Prahlad Gaikwad, a sugarcane farmer from Wathar village, in Maharashtra’s Satara district, woke up excited on the morning of 19 October 2019. He drove for about two hours to the village of Aundh, reaching just in time for the first recital of its annual festival of Hindustani classical music.
Now in his eighties, Gaikwad has attended the Aundh Sangeet Mahotsav for the past 15 years, ever since he moved back to his native village from Mumbai, where he had worked in a cotton mill for several decades. Every year, he has sat through the entire 24-hour festival, which begins in the morning a week before Diwali and ends at dawn the following day. “I want to take in all the musical fragrances, particularly the tabla solo,” he told me.
An established feature of the festival—which will hold its eightieth edition this year—the tabla solo is an especially arcane sub-genre of Hindustani music. One needs to have learnt to play for at least a few years to appreciate it. Gaikwad learnt the tabla in Mumbai, where he also regularly attended concerts, including one by Gajanan Anant Joshi—popularly known as Gajananbuwa—a singer and self-taught violinist who played a key role in establishing the festival’s reputation.

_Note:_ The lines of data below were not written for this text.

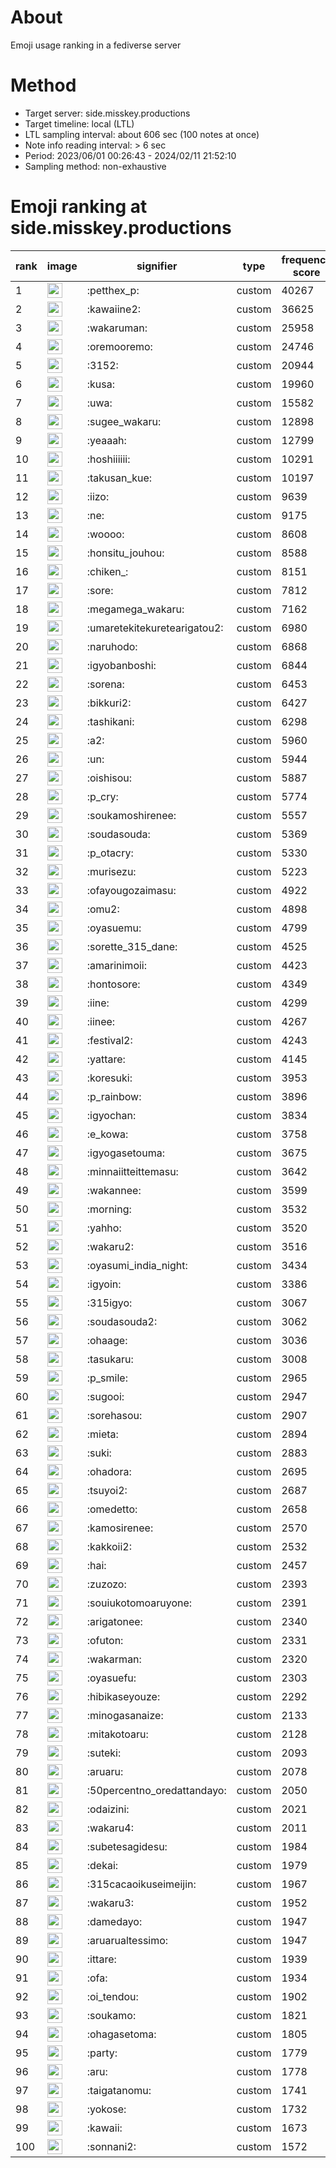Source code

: # About
Emoji usage ranking in a fediverse server

# Method
- Target server: side.misskey.productions
- Target timeline: local (LTL)
- LTL sampling interval: about 606 sec (100 notes at once)
- Note info reading interval: > 6 sec
- Period: 2023/06/01 00:26:43 - 2024/02/11 21:52:10 
- Sampling method: non-exhaustive

# Emoji ranking at side.misskey.productions

|rank|image|signifier|type|frequency score|
|----|----|----|----|----|
|1|<img height="24" src="https://side.misskey.productions/emoji/petthex_p.webp">|:petthex_p:|custom|40267|
|2|<img height="24" src="https://side.misskey.productions/emoji/kawaiine2.webp">|:kawaiine2:|custom|36625|
|3|<img height="24" src="https://side.misskey.productions/emoji/wakaruman.webp">|:wakaruman:|custom|25958|
|4|<img height="24" src="https://side.misskey.productions/emoji/oremooremo.webp">|:oremooremo:|custom|24746|
|5|<img height="24" src="https://side.misskey.productions/emoji/3152.webp">|:3152:|custom|20944|
|6|<img height="24" src="https://side.misskey.productions/emoji/kusa.webp">|:kusa:|custom|19960|
|7|<img height="24" src="https://side.misskey.productions/emoji/uwa.webp">|:uwa:|custom|15582|
|8|<img height="24" src="https://side.misskey.productions/emoji/sugee_wakaru.webp">|:sugee_wakaru:|custom|12898|
|9|<img height="24" src="https://side.misskey.productions/emoji/yeaaah.webp">|:yeaaah:|custom|12799|
|10|<img height="24" src="https://side.misskey.productions/emoji/hoshiiiiii.webp">|:hoshiiiiii:|custom|10291|
|11|<img height="24" src="https://side.misskey.productions/emoji/takusan_kue.webp">|:takusan_kue:|custom|10197|
|12|<img height="24" src="https://side.misskey.productions/emoji/iizo.webp">|:iizo:|custom|9639|
|13|<img height="24" src="https://side.misskey.productions/emoji/ne.webp">|:ne:|custom|9175|
|14|<img height="24" src="https://side.misskey.productions/emoji/woooo.webp">|:woooo:|custom|8608|
|15|<img height="24" src="https://side.misskey.productions/emoji/honsitu_jouhou.webp">|:honsitu_jouhou:|custom|8588|
|16|<img height="24" src="https://side.misskey.productions/emoji/chiken_.webp">|:chiken_:|custom|8151|
|17|<img height="24" src="https://side.misskey.productions/emoji/sore.webp">|:sore:|custom|7812|
|18|<img height="24" src="https://side.misskey.productions/emoji/megamega_wakaru.webp">|:megamega_wakaru:|custom|7162|
|19|<img height="24" src="https://side.misskey.productions/emoji/umaretekitekuretearigatou2.webp">|:umaretekitekuretearigatou2:|custom|6980|
|20|<img height="24" src="https://side.misskey.productions/emoji/naruhodo.webp">|:naruhodo:|custom|6868|
|21|<img height="24" src="https://side.misskey.productions/emoji/igyobanboshi.webp">|:igyobanboshi:|custom|6844|
|22|<img height="24" src="https://side.misskey.productions/emoji/sorena.webp">|:sorena:|custom|6453|
|23|<img height="24" src="https://side.misskey.productions/emoji/bikkuri2.webp">|:bikkuri2:|custom|6427|
|24|<img height="24" src="https://side.misskey.productions/emoji/tashikani.webp">|:tashikani:|custom|6298|
|25|<img height="24" src="https://side.misskey.productions/emoji/a2.webp">|:a2:|custom|5960|
|26|<img height="24" src="https://side.misskey.productions/emoji/un.webp">|:un:|custom|5944|
|27|<img height="24" src="https://side.misskey.productions/emoji/oishisou.webp">|:oishisou:|custom|5887|
|28|<img height="24" src="https://side.misskey.productions/emoji/p_cry.webp">|:p_cry:|custom|5774|
|29|<img height="24" src="https://side.misskey.productions/emoji/soukamoshirenee.webp">|:soukamoshirenee:|custom|5557|
|30|<img height="24" src="https://side.misskey.productions/emoji/soudasouda.webp">|:soudasouda:|custom|5369|
|31|<img height="24" src="https://side.misskey.productions/emoji/p_otacry.webp">|:p_otacry:|custom|5330|
|32|<img height="24" src="https://side.misskey.productions/emoji/murisezu.webp">|:murisezu:|custom|5223|
|33|<img height="24" src="https://side.misskey.productions/emoji/ofayougozaimasu.webp">|:ofayougozaimasu:|custom|4922|
|34|<img height="24" src="https://side.misskey.productions/emoji/omu2.webp">|:omu2:|custom|4898|
|35|<img height="24" src="https://side.misskey.productions/emoji/oyasuemu.webp">|:oyasuemu:|custom|4799|
|36|<img height="24" src="https://side.misskey.productions/emoji/sorette_315_dane.webp">|:sorette_315_dane:|custom|4525|
|37|<img height="24" src="https://side.misskey.productions/emoji/amarinimoii.webp">|:amarinimoii:|custom|4423|
|38|<img height="24" src="https://side.misskey.productions/emoji/hontosore.webp">|:hontosore:|custom|4349|
|39|<img height="24" src="https://side.misskey.productions/emoji/iine.webp">|:iine:|custom|4299|
|40|<img height="24" src="https://side.misskey.productions/emoji/iinee.webp">|:iinee:|custom|4267|
|41|<img height="24" src="https://side.misskey.productions/emoji/festival2.webp">|:festival2:|custom|4243|
|42|<img height="24" src="https://side.misskey.productions/emoji/yattare.webp">|:yattare:|custom|4145|
|43|<img height="24" src="https://side.misskey.productions/emoji/koresuki.webp">|:koresuki:|custom|3953|
|44|<img height="24" src="https://side.misskey.productions/emoji/p_rainbow.webp">|:p_rainbow:|custom|3896|
|45|<img height="24" src="https://side.misskey.productions/emoji/igyochan.webp">|:igyochan:|custom|3834|
|46|<img height="24" src="https://side.misskey.productions/emoji/e_kowa.webp">|:e_kowa:|custom|3758|
|47|<img height="24" src="https://side.misskey.productions/emoji/igyogasetouma.webp">|:igyogasetouma:|custom|3675|
|48|<img height="24" src="https://side.misskey.productions/emoji/minnaiitteittemasu.webp">|:minnaiitteittemasu:|custom|3642|
|49|<img height="24" src="https://side.misskey.productions/emoji/wakannee.webp">|:wakannee:|custom|3599|
|50|<img height="24" src="https://side.misskey.productions/emoji/morning.webp">|:morning:|custom|3532|
|51|<img height="24" src="https://side.misskey.productions/emoji/yahho.webp">|:yahho:|custom|3520|
|52|<img height="24" src="https://side.misskey.productions/emoji/wakaru2.webp">|:wakaru2:|custom|3516|
|53|<img height="24" src="https://side.misskey.productions/emoji/oyasumi_india_night.webp">|:oyasumi_india_night:|custom|3434|
|54|<img height="24" src="https://side.misskey.productions/emoji/igyoin.webp">|:igyoin:|custom|3386|
|55|<img height="24" src="https://side.misskey.productions/emoji/315igyo.webp">|:315igyo:|custom|3067|
|56|<img height="24" src="https://side.misskey.productions/emoji/soudasouda2.webp">|:soudasouda2:|custom|3062|
|57|<img height="24" src="https://side.misskey.productions/emoji/ohaage.webp">|:ohaage:|custom|3036|
|58|<img height="24" src="https://side.misskey.productions/emoji/tasukaru.webp">|:tasukaru:|custom|3008|
|59|<img height="24" src="https://side.misskey.productions/emoji/p_smile.webp">|:p_smile:|custom|2965|
|60|<img height="24" src="https://side.misskey.productions/emoji/sugooi.webp">|:sugooi:|custom|2947|
|61|<img height="24" src="https://side.misskey.productions/emoji/sorehasou.webp">|:sorehasou:|custom|2907|
|62|<img height="24" src="https://side.misskey.productions/emoji/mieta.webp">|:mieta:|custom|2894|
|63|<img height="24" src="https://side.misskey.productions/emoji/suki.webp">|:suki:|custom|2883|
|64|<img height="24" src="https://side.misskey.productions/emoji/ohadora.webp">|:ohadora:|custom|2695|
|65|<img height="24" src="https://side.misskey.productions/emoji/tsuyoi2.webp">|:tsuyoi2:|custom|2687|
|66|<img height="24" src="https://side.misskey.productions/emoji/omedetto.webp">|:omedetto:|custom|2658|
|67|<img height="24" src="https://side.misskey.productions/emoji/kamosirenee.webp">|:kamosirenee:|custom|2570|
|68|<img height="24" src="https://side.misskey.productions/emoji/kakkoii2.webp">|:kakkoii2:|custom|2532|
|69|<img height="24" src="https://side.misskey.productions/emoji/hai.webp">|:hai:|custom|2457|
|70|<img height="24" src="https://side.misskey.productions/emoji/zuzozo.webp">|:zuzozo:|custom|2393|
|71|<img height="24" src="https://side.misskey.productions/emoji/souiukotomoaruyone.webp">|:souiukotomoaruyone:|custom|2391|
|72|<img height="24" src="https://side.misskey.productions/emoji/arigatonee.webp">|:arigatonee:|custom|2340|
|73|<img height="24" src="https://side.misskey.productions/emoji/ofuton.webp">|:ofuton:|custom|2331|
|74|<img height="24" src="https://side.misskey.productions/emoji/wakarman.webp">|:wakarman:|custom|2320|
|75|<img height="24" src="https://side.misskey.productions/emoji/oyasuefu.webp">|:oyasuefu:|custom|2303|
|76|<img height="24" src="https://side.misskey.productions/emoji/hibikaseyouze.webp">|:hibikaseyouze:|custom|2292|
|77|<img height="24" src="https://side.misskey.productions/emoji/minogasanaize.webp">|:minogasanaize:|custom|2133|
|78|<img height="24" src="https://side.misskey.productions/emoji/mitakotoaru.webp">|:mitakotoaru:|custom|2128|
|79|<img height="24" src="https://side.misskey.productions/emoji/suteki.webp">|:suteki:|custom|2093|
|80|<img height="24" src="https://side.misskey.productions/emoji/aruaru.webp">|:aruaru:|custom|2078|
|81|<img height="24" src="https://side.misskey.productions/emoji/50percentno_oredattandayo.webp">|:50percentno_oredattandayo:|custom|2050|
|82|<img height="24" src="https://side.misskey.productions/emoji/odaizini.webp">|:odaizini:|custom|2021|
|83|<img height="24" src="https://side.misskey.productions/emoji/wakaru4.webp">|:wakaru4:|custom|2011|
|84|<img height="24" src="https://side.misskey.productions/emoji/subetesagidesu.webp">|:subetesagidesu:|custom|1984|
|85|<img height="24" src="https://side.misskey.productions/emoji/dekai.webp">|:dekai:|custom|1979|
|86|<img height="24" src="https://side.misskey.productions/emoji/315cacaoikuseimeijin.webp">|:315cacaoikuseimeijin:|custom|1967|
|87|<img height="24" src="https://side.misskey.productions/emoji/wakaru3.webp">|:wakaru3:|custom|1952|
|88|<img height="24" src="https://side.misskey.productions/emoji/damedayo.webp">|:damedayo:|custom|1947|
|89|<img height="24" src="https://side.misskey.productions/emoji/aruarualtessimo.webp">|:aruarualtessimo:|custom|1947|
|90|<img height="24" src="https://side.misskey.productions/emoji/ittare.webp">|:ittare:|custom|1939|
|91|<img height="24" src="https://side.misskey.productions/emoji/ofa.webp">|:ofa:|custom|1934|
|92|<img height="24" src="https://side.misskey.productions/emoji/oi_tendou.webp">|:oi_tendou:|custom|1902|
|93|<img height="24" src="https://side.misskey.productions/emoji/soukamo.webp">|:soukamo:|custom|1821|
|94|<img height="24" src="https://side.misskey.productions/emoji/ohagasetoma.webp">|:ohagasetoma:|custom|1805|
|95|<img height="24" src="https://side.misskey.productions/emoji/party.webp">|:party:|custom|1779|
|96|<img height="24" src="https://side.misskey.productions/emoji/aru.webp">|:aru:|custom|1778|
|97|<img height="24" src="https://side.misskey.productions/emoji/taigatanomu.webp">|:taigatanomu:|custom|1741|
|98|<img height="24" src="https://side.misskey.productions/emoji/yokose.webp">|:yokose:|custom|1732|
|99|<img height="24" src="https://side.misskey.productions/emoji/kawaii.webp">|:kawaii:|custom|1673|
|100|<img height="24" src="https://side.misskey.productions/emoji/sonnani2.webp">|:sonnani2:|custom|1572|
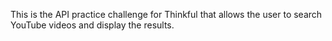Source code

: This is the API practice challenge for Thinkful that allows the user to search YouTube videos and display the results.


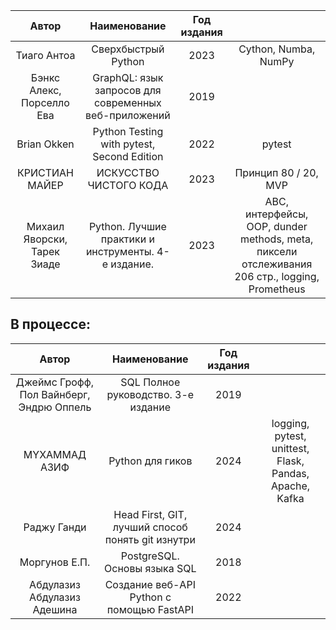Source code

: |                  Автор                   |                     Наименование                      | Год издания |                                                                                                |
|:----------------------------------------:|:-----------------------------------------------------:|:-----------:|:----------------------------------------------------------------------------------------------:|
|               Тиаго Антоа                |                  Сверхбыстрый Python                  |    2023     |                                      Cython, Numba, NumPy                                      |
|        Бэнкс Алекс, Порселло Ева         | GraphQL: язык запросов для современных веб-приложений |    2019     |                                                                                                |
|               Brian Okken                |      Python Testing with pytest, Second Edition       |    2022     |                                             pytest                                             |
|              КРИСТИАН МАЙЕР              |                ИСКУССТВО ЧИСТОГО КОДА                 |    2023     |                                      Принцип 80 / 20, MVP                                      |
|       Михаил Яворски, Тарек Зиаде        |  Python. Лучшие практики и инструменты. 4-е издание.  |    2023     | ABC, интерфейсы, OOP, dunder methods, meta, пиксели отслеживания 206 стр., logging, Prometheus |


## В процессе:

|                  Автор                   |                     Наименование                      | Год издания |                                                         |
|:----------------------------------------:|:-----------------------------------------------------:|:-----------:|:-------------------------------------------------------:|
| Джеймс Грофф, Пол Вайнберг, Эндрю Оппель |          SQL Полное руководство. 3-е издание          |    2019     |                                                         |
|              MYXAMMAД АЗИФ               |                   Python для гиков                    |    2024     | logging, pytest, unittest, Flask, Pandas, Apache, Kafka |
|               Раджу Ганди                |   Head First, GIT, лучший способ понять git изнутри   |    2024     |                                                         |
|              Моргунов Е.П.               |             PostgreSQL. Основы языка SQL              |    2018     |                                                         |
|       Абдулазиз Абдулазиз Адешина        |       Создание веб-API Python с помощью FastAPI       |    2022     |                                                         |

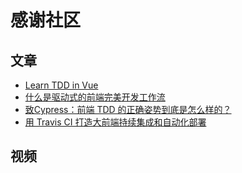 <!--
 * @Description: 
 * @Author: linjy
 * @Date: 2019-08-08 09:43:06
 * @LastEditTime: 2019-08-27 23:19:58
 * @LastEditors: linjy
 -->
# 感谢社区

## 文章

- [Learn TDD in Vue](https://learntdd.in/vue/)
- [什么是驱动式的前端完美开发工作流](https://github.com/JimmyLv/jimmylv.github.io/issues/311)
- [致Cypress：前端 TDD 的正确姿势到底是怎么样的？](https://github.com/JimmyLv/jimmylv.github.io/issues/322/)
- [用 Travis CI 打造大前端持续集成和自动化部署](https://juejin.im/post/5c9b3934f265da60d429046d#comment)

## 视频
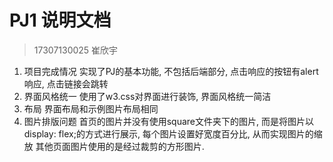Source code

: # PJ1 说明文档 
> 17307130025 崔欣宇

1. 项目完成情况
实现了PJ的基本功能, 不包括后端部分, 点击响应的按钮有alert响应, 点击链接会跳转
2. 界面风格统一
使用了w3.css对界面进行装饰, 界面风格统一简洁
3. 布局
界面布局和示例图片布局相同
4. 图片排版问题
首页的图片并没有使用square文件夹下的图片, 而是将图片以display: flex;的方式进行展示, 每个图片设置好宽度百分比, 从而实现图片的缩放
其他页面图片使用的是经过裁剪的方形图片.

Gajananbuwa’s father, Anant Manohar Joshi, was a renowned Brahmin singer of the Gwalior gharana—the first stylistic school of khayal, the dominant Hindustani classical music form. He was the court musician in the princely state of Aundh, which was part of the Maratha Empire. In 1940, he started the festival to honour his spiritual guru, Shivanand Swami, who has a temple dedicated to him near the festival venue.